Chances are you might not have thought about exactly how you grip before, no worries, I'm not going to suggest that one way to grip is superior to another. What I am suggesting is that we have a tendency to grip across a habitual pressure zone, a grip habit that we have probably put no thought into and when we are confronted with that slippery object we try to overcome our lack of traction with increased pressure in our habitual pressure zone rather than compensating by changing our pressure zone.
Pretty nit-picky, huh?
To get going with our grip micro-management education let's number our fingers (we'll assume that the Thumb is T):
Your index finger is #1.
Your middle finger #2.
Your ring finger is #3,
And your little finger is #4.
With these numbers in mind let's approach the pull-up bar. Hop up there and give yourself a quick 10 reps with how you normally grip.
Done?
Ok, now hop up there and give me 10 more whith primarily a 1, 2, and T squeeze from each hand with very light pressure from 3 and 4.
Now, 10 more with a T, 3, and 4 squeeze and light on 1 and 2.

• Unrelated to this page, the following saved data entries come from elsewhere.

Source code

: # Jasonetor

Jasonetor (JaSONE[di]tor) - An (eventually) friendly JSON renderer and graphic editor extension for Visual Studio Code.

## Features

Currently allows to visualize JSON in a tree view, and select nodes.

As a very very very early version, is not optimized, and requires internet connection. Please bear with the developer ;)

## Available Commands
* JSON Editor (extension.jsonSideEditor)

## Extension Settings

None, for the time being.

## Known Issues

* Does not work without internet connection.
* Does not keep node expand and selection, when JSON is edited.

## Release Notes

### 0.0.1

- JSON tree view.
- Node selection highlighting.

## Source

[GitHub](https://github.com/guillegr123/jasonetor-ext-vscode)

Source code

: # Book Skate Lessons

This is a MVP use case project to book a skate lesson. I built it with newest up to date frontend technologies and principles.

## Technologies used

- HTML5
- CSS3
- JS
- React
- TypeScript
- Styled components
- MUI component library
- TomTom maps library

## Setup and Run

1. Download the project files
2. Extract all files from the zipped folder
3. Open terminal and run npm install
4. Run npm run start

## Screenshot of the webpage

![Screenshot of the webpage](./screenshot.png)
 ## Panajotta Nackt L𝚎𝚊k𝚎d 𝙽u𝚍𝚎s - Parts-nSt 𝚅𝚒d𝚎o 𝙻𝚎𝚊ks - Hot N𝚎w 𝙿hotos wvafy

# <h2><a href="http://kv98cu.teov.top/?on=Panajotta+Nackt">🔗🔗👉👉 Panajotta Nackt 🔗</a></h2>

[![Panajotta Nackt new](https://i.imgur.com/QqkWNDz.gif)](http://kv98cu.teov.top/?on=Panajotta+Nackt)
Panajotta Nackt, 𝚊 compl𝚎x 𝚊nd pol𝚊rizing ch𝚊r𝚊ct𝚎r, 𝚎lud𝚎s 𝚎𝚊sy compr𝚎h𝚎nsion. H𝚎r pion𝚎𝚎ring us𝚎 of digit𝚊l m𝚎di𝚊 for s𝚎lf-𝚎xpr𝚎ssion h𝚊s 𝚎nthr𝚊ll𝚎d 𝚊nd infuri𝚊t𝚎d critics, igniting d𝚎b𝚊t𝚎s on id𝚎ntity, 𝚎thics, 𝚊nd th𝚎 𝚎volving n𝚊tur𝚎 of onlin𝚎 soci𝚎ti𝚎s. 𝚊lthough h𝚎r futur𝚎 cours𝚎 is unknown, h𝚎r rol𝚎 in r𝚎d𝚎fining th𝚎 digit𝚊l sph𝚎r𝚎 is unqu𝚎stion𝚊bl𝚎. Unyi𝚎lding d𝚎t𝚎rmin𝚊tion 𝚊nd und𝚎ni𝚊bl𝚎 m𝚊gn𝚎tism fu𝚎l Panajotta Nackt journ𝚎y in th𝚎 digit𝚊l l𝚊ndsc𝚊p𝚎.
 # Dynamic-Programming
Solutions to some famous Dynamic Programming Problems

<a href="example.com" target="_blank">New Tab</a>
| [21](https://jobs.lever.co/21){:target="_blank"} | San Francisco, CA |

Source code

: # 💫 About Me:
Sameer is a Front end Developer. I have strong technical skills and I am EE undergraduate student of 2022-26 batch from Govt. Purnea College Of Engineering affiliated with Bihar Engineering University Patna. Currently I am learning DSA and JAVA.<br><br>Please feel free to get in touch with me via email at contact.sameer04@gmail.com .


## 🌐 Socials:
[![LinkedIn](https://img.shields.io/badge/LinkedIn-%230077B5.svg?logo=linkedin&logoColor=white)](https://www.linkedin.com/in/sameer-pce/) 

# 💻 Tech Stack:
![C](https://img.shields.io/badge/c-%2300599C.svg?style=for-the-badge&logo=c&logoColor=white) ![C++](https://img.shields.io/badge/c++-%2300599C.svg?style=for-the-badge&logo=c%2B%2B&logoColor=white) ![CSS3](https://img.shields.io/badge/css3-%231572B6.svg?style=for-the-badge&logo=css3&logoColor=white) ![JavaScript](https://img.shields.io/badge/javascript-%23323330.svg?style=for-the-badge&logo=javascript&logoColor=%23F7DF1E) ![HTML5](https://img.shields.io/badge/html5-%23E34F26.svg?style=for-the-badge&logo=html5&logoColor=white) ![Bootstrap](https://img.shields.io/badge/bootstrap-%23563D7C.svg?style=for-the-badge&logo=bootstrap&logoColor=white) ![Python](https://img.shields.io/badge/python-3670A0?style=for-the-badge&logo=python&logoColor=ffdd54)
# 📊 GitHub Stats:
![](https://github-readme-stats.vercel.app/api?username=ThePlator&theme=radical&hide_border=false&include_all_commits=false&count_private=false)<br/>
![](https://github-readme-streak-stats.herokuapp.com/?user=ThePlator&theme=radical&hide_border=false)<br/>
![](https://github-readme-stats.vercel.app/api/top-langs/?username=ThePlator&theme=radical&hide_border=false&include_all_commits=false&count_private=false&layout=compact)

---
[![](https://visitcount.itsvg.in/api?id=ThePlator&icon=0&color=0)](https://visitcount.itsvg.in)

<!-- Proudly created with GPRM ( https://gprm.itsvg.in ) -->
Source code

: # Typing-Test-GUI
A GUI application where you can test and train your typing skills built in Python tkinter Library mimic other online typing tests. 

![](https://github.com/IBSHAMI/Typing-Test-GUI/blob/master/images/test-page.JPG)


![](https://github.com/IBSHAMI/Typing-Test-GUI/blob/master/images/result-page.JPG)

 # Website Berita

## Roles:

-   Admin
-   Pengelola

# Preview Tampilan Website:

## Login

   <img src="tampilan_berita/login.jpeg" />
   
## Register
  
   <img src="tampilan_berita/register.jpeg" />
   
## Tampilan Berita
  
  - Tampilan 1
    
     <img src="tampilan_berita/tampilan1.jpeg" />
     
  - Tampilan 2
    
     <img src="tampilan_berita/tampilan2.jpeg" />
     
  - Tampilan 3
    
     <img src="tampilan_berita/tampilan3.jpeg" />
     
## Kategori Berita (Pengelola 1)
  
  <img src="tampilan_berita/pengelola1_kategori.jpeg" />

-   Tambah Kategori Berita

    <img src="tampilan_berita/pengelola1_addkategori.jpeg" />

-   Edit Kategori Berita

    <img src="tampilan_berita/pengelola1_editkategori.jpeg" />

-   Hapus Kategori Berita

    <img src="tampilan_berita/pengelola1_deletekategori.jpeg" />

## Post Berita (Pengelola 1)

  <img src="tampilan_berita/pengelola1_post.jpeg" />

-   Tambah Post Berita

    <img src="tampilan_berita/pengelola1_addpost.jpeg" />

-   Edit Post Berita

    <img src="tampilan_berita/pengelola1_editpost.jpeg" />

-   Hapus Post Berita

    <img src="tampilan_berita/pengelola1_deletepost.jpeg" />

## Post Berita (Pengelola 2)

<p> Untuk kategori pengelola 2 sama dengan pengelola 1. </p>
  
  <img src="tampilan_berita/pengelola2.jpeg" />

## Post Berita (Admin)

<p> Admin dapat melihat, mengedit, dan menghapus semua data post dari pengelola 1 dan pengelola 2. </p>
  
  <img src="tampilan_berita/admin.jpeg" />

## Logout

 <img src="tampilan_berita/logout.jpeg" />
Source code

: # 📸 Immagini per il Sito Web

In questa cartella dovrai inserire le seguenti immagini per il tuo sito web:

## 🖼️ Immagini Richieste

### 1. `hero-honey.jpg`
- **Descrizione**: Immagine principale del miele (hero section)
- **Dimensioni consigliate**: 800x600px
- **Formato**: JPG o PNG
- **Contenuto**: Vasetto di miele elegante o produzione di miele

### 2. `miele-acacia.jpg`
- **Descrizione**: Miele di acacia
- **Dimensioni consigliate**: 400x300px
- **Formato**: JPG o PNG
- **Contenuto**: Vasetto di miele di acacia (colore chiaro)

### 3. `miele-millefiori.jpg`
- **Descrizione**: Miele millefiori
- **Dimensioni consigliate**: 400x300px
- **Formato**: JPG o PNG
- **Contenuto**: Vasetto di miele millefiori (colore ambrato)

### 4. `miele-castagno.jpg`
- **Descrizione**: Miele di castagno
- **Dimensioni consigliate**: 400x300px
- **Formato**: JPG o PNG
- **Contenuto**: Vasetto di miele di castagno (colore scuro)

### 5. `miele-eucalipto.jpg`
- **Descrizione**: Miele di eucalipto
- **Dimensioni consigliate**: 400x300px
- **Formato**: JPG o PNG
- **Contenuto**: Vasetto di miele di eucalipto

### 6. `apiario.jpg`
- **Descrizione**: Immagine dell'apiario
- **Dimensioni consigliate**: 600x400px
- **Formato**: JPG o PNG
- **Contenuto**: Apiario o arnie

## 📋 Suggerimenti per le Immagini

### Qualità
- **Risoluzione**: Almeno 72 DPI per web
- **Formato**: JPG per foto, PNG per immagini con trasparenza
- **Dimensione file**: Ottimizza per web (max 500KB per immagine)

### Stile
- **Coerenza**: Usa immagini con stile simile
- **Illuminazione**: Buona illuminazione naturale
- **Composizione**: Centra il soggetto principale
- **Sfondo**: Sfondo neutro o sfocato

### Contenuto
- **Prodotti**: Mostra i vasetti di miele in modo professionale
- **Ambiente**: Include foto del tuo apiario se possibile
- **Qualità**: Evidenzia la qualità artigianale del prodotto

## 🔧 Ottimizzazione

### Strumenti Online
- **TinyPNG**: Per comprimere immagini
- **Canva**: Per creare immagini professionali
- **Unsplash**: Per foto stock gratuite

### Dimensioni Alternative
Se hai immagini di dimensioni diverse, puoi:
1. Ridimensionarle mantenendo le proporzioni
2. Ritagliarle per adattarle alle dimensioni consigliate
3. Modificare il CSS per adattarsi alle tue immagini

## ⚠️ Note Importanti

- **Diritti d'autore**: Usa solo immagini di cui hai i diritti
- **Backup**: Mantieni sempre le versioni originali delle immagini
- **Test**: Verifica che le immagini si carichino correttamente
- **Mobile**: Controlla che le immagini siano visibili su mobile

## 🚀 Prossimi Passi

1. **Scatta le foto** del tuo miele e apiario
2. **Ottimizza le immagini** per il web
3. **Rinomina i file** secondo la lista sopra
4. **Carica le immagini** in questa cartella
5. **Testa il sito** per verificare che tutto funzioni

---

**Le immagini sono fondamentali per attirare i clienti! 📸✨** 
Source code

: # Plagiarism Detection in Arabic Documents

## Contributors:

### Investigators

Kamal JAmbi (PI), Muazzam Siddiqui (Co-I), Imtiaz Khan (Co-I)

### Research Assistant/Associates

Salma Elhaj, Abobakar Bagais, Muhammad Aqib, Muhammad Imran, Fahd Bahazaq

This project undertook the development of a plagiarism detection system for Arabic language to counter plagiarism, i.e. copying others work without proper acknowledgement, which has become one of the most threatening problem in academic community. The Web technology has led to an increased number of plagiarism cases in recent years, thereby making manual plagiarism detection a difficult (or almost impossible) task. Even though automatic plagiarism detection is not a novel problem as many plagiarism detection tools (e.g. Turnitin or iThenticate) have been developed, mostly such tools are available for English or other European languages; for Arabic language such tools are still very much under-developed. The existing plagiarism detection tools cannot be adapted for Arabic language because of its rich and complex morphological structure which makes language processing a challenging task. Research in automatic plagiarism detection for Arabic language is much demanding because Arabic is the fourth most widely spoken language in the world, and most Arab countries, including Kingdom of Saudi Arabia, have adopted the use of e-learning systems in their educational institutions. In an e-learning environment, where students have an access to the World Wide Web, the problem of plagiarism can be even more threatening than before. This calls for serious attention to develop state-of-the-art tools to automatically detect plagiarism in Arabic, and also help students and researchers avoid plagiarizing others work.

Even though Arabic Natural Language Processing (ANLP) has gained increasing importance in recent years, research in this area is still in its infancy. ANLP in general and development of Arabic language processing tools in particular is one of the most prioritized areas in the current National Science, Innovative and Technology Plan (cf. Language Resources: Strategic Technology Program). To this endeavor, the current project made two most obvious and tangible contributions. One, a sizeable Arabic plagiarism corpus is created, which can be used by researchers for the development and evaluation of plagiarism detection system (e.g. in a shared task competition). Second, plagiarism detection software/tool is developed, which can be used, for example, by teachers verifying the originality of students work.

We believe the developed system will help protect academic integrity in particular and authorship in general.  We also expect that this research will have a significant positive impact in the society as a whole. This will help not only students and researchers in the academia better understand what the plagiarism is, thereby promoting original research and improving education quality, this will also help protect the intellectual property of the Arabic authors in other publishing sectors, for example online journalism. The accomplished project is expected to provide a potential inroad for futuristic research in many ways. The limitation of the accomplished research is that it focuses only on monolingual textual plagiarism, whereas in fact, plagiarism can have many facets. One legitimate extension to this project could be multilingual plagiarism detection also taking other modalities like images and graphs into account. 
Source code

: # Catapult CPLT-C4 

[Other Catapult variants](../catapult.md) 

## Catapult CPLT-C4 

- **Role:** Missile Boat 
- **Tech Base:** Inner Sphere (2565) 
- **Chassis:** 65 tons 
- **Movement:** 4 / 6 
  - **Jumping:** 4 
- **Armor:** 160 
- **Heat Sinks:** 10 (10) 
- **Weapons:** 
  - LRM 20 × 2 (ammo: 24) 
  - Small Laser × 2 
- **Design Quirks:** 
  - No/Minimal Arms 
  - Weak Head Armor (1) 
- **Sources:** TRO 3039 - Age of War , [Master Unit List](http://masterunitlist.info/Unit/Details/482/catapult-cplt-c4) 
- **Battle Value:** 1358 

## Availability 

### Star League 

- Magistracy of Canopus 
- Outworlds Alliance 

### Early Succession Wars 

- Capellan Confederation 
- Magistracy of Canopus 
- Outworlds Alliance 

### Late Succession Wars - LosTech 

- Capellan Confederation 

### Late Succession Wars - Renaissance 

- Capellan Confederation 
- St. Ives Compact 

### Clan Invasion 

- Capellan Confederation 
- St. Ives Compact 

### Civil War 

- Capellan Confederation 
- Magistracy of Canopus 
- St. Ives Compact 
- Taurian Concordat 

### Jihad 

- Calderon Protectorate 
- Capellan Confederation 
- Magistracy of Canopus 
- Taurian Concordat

What we're doing here is getting our pull-up training in (which we all need) and perhaps waking up to the realization that you can alter your grip pressure from outside to inside or vice versa (or even opposing pressure from each hand). This realization is sometimes enough for those with good grips to learn to alter finger pressures in difficult circumstances. Those with weaker grips, please proceed.
We can build grip strength not by having to add new exercises or additional time to our current training regimen, but by consciously approaching each set of exercise that requires our grip in a different fingering combination. We can do this with pull-ups, deadlifts, cleans, kettlebell swings, et cetera. Altering fingering combinations is invisible work as no one sees you do it, but you can create forearm burn far sooner and start building grip strength/endurance inside the context of what you already do.
Where you'll find the most benefit of this fingering idea is on your rope work. Whether you use actual rope climbs or rope pull-ups, at the very least, working through various grip fingering combinations reaps many rewards.
Rope work also awakens us to the idea of grip surface area. That is, the more of your fingers, palms, fingertips that you can get into contact with the gripped surface the better.
Case in point, often if there is a rope climbing grip deficit it's because the climber is squeezing H-A-R-D with the thumb and fingers 1 and 2. It make sense as these are the three strongest digits, but...
Over-compensating with these three lightens fingers 3 and 4 and essentially reduces gripping surface area, thusly reducing rope friction. Think of the grip surface area like a car brake pad, the more of the pad that is in contact with the wheel the greater the friction. If we squeeze equally from fingers 4 through 1 we are engaging more surface area, and splitting our grip load for the long haul; which is ideal because often what spells the difference between a successful and unsuccessful traverse wall navigation is lactic acid build up in the forearms. We squeeze so hard on the initial wall travel with our go-to digits that we've "burned" ourselves out for the final third.
Becoming more conscious of surface area and altering which fingers are and/or are not engaged can allows us to manage workload a bit better.
So, there we go, we've discussed why and where we need grip for our muddy fun, how to strengthen our grip in the context of activities that we already do, and, perhaps most importantly, made us conscious of just how we grip in different circumstances so we can take a bit more control over that process. Know when to squeeze, know when to relax, know how to grip the way you wanna grip and not blindly reach and grasp.
That's it in a nutshell, you want conscious grip-control not desperate grasping.